Of 20 radiographically evaluable patients, with a median radiographic follow-up of 3 months (range: 2 weeks to 19 months) from the completion of RT to a median GTV of 149.4 cc3 (range: 25.1–3426.9), 17 (85%) had reduced size of the irradiated lesions. Three patients (15%) demonstrated a stable lesion with imaging characteristics of treatment response from RT.

3.3. Acute Toxicity

Objectively, the delivery of RT in all sequences with atezolizumab plus bevacizumab did not appear to potentiate acute liver hepatitis or decompensation, as demonstrated by stable levels of bilirubin, AST, ALT, albumin, INR, and ALBI (Albumin-Bilirubin) scores seen up to 2 months post-RT (Figure 4A–F).

Figure 4

RT with atezolizumab plus bevacizumab does not potentiate acute liver decompensation. Stable transaminase levels were seen 2 months post-treatment as seen in the levels of total (A), direct (B), and indirect (C) bilirubin, ALBI scores (D), as well as AST (E), ALT (F), albumin (G), and INR (H) depicted with medians and interquartile ranges (IQR). Comparisons across all time points were statistically insignificant as measured by Wilcoxon signed-rank tests for continuous variables. Abbreviations: mo = month.

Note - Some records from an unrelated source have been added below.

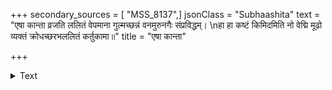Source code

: +++
secondary_sources = [ "MSS_8137",]
jsonClass = "Subhaashita"
text = "एषा कान्ता व्रजति ललितं वेपमाना गुल्मच्छन्नं वनमुरुनगैः संप्रविद्धम्।  \nहा हा कष्टं किमिदमिति नो वेद्मि मूढो व्यक्तं क्रोधच्छरभललितं कर्तुकामा॥"
title = "एषा कान्ता"

+++

<details><summary>Text</summary>

एषा कान्ता व्रजति ललितं वेपमाना गुल्मच्छन्नं वनमुरुनगैः संप्रविद्धम्।  
हा हा कष्टं किमिदमिति नो वेद्मि मूढो व्यक्तं क्रोधच्छरभललितं कर्तुकामा॥
</details>
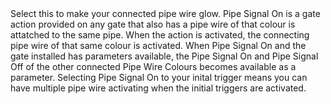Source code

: <lore>
Select this to make your connected pipe wire glow.
</lore>
<no_lore>
Pipe Signal On is a gate action provided on any gate that also has a pipe wire of that colour is attatched to the same pipe.
</no_lore>

<chapter name="Requirements"/>
When the action is activated, the connecting pipe wire of that same colour is activated.

<chapter name="Parameter"/>
When Pipe Signal On and the gate installed has parameters available, the Pipe Signal On and Pipe Signal Off of the other connected Pipe Wire Colours becomes available as a parameter.
Selecting Pipe Signal On to your inital trigger means you can have multiple pipe wire activating when the initial triggers are activated.
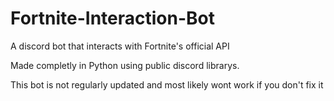 # Fortnite-Interaction-Bot
A discord bot that interacts with Fortnite's official API

Made completly in Python using public discord librarys.

This bot is not regularly updated and most likely wont work if you don't fix it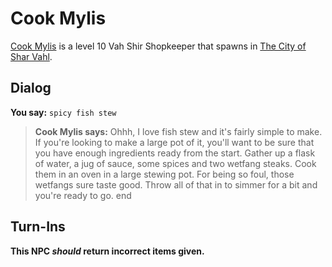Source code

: # Cook Mylis



[Cook Mylis](/npc/155208) is a level 10 Vah Shir Shopkeeper that spawns in [The City of Shar Vahl](/zone/155).




## Dialog

**You say:** `spicy fish stew`



>**Cook Mylis says:** Ohhh, I love fish stew and it's fairly simple to make. If you're looking to make a large pot of it, you'll want to be sure that you have enough ingredients ready from the start. Gather up a flask of water, a jug of sauce, some spices and two wetfang steaks. Cook them in an oven in a large stewing pot. For being so foul, those wetfangs sure taste good. Throw all of that in to simmer for a bit and you're ready to go.
end



## Turn-Ins



**This NPC *should* return incorrect items given.**





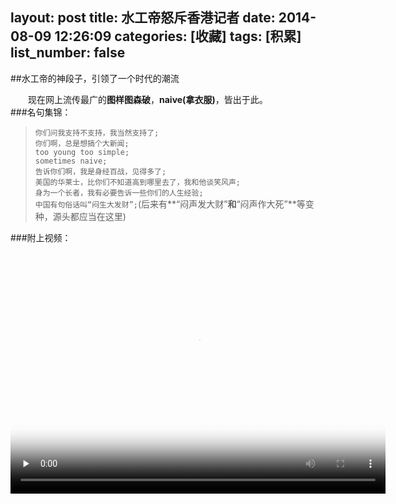 layout: post
title: 水工帝怒斥香港记者
date: 2014-08-09 12:26:09
categories: [收藏]
tags: [积累]
list_number: false
---
##水工帝的神段子，引领了一个时代的潮流
<!--more-->
&emsp;&emsp;现在网上流传最广的**图样图森破**，**naive(拿衣服)**，皆出于此。
<br/>
###名句集锦：
>`你们问我支持不支持，我当然支持了;`<br/>
`你们啊，总是想搞个大新闻;`<br/>
`too young too simple;`<br/>
`sometimes naive;`<br/>
`告诉你们啊，我是身经百战，见得多了;`<br/>
`美国的华莱士，比你们不知道高到哪里去了，我和他谈笑风声;`<br/>
`身为一个长者，我有必要告诉一些你们的人生经验;`<br/>
`中国有句俗话叫“闷生大发财”;`(后来有**“闷声发大财”**和**“闷声作大死”**等变种，源头都应当在这里)<br/>

###附上视频：
<video controls preload="none" width="600" height="400" poster="http://photo4blog.qiniudn.com/i_am_angry.png">
 <source src="http://video4blog.qiniudn.com/i_am_angry.mp4" type='video/mp4'>
</video>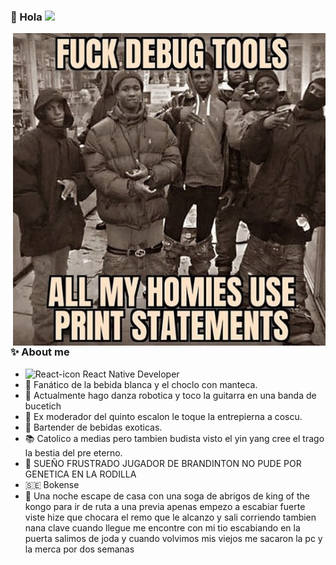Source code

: ### 👋 Hola <img src="https://media.giphy.com/media/mGcNjsfWAjY5AEZNw6/giphy.gif" width="50">

<a href="https://www.youtube.com/watch?v=utyhLoRxhWM"><img src="https://raw.githubusercontent.com/FranciscoDumont/FranciscoDumont/master/image.jpg" alt="Que onda bro" width="500" align="right"></a>
### ✨ About me
- <img src="https://upload.wikimedia.org/wikipedia/commons/thumb/a/a7/React-icon.svg/1200px-React-icon.svg.png" alt="React-icon" width="30"> React Native Developer
- 🔭 Fanático de la bebida blanca y el choclo con manteca.
- 🌱 Actualmente hago danza robotica y toco la guitarra en una banda de bucetich
- 🤔 Ex moderador del quinto escalon le toque la entrepierna a coscu.
- 🤖 Bartender de bebidas exoticas.
- 📚 Catolico a medias pero tambien budista visto el yin yang cree el trago la bestia del pre eterno.
- 🔧 SUEÑO FRUSTRADO JUGADOR DE BRANDINTON NO PUDE POR GENETICA EN LA RODILLA
- 🇸🇪 Bokense
- 💬 Una noche escape de casa con una soga de abrigos de king of the kongo para ir de ruta a una previa apenas empezo a escabiar fuerte viste
hize que chocara el remo que le alcanzo y sali corriendo tambien nana clave cuando llegue me encontre con mi tio escabiando en la puerta
salimos de joda y cuando volvimos mis viejos me sacaron la pc y la merca por dos semanas

<!--
![Anurag's github stats](https://github-readme-stats.vercel.app/api?username=FranciscoDumont&show_icons=true&theme=dracula)
-->
<!--
**FranciscoDumont/FranciscoDumont** is a ✨ _special_ ✨ repository because its `README.md` (this file) appears on your GitHub profile.

Here are some ideas to get you started:

- 🔭 I’m currently working on ...
- 🌱 I’m currently learning ...
- 👯 I’m looking to collaborate on ...
- 🤔 I’m looking for help with ...
- 💬 Ask me about ...
- 📫 How to reach me: ...
- 😄 Pronouns: ...
- ⚡ Fun fact: ...
-->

During RT weekly management visits or at the end of treatment, there were no ≥Grade 3 toxicities (Table 3). The most common toxicities included Grade 1 fatigue (57.1%), nausea (47.6%), or abdominal pain (33.3%).

Table 3

Provider-scored acute toxicities of RT with atezolizumab plus bevacizumab.

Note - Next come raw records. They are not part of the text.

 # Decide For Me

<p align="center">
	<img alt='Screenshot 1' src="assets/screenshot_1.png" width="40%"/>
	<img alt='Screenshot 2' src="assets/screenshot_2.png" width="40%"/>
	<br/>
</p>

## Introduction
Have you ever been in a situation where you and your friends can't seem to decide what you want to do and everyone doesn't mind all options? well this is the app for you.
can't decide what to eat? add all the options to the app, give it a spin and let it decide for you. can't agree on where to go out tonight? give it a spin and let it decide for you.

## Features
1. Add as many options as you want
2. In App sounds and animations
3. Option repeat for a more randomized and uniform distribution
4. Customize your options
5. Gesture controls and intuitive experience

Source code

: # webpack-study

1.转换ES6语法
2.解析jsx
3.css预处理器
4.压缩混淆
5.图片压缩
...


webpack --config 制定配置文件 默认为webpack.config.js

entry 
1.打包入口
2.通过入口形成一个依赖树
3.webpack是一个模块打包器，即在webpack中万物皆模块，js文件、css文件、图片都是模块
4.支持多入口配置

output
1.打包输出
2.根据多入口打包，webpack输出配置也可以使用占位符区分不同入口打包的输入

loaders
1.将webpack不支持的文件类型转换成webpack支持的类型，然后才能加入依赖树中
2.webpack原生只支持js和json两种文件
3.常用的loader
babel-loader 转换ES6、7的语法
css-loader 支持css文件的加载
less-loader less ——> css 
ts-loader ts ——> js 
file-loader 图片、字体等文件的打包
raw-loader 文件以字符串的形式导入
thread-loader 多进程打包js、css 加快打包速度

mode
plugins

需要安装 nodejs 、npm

	Pain	Fatigue	Nausea	Vomiting	Diarrhea	Constipation	Dermatitis
Grade 1	7/21 (33.3%)	12/21 (57.1%)	10/21 (47.6%)	2/21 (9.5%)	4/21 (19.1%)	2/21 (9.5%)	3/21 (14.3%)
Grade 2	1/21 (4.8%)	1/21 (4.8%)	1/21 (4.8%)	1/21 (4.8%)	0/21 (0%)	0/21 (0%)	0/21 (0%)

Three patients (14.3%) had gastrointestinal bleeding, two of whom had Child-Pugh A cirrhosis, not related to the direct impact of RT both temporally and by low radiation dose to the site of bleeding. Of these three patients, one incurred a bleeding duodenal ulcer 6 months after the completion of proton RT, with receipt of two neoadjuvant courses of atezolizumab plus bevacizumab. Following RT, he was treated with lenvatinib and then a STAT3 inhibitor. For the Grade 4 duodenal ulcer (catastrophic bleeding requiring urgent intervention), he underwent endoscopic placement of an OTSC clip, which halted the hemorrhage, and the patient was ultimately discharged. The maximum RT dose to the duodenum given 6 months prior to the development of the duodenal ulcer was 41.2 Gy–this was below the duodenal constraint of 45 Gy in this plan delivering 60 Gy in 15 fractions to the target via 4 D CT respiratory motion tracking. Two weeks later, this patient returned with abdominal hematomas from liver tumor hemorrhage. While in the intensive care unit (ICU) for hemorrhagic shock from the Grade 5 hemorrhage from the liver tumor (catastrophic bleeding causing death), the patient developed abdominal compartmental syndrome, acute renal failure requiring continuous renal replacement therapy, and multiorgan failure, leading to demise.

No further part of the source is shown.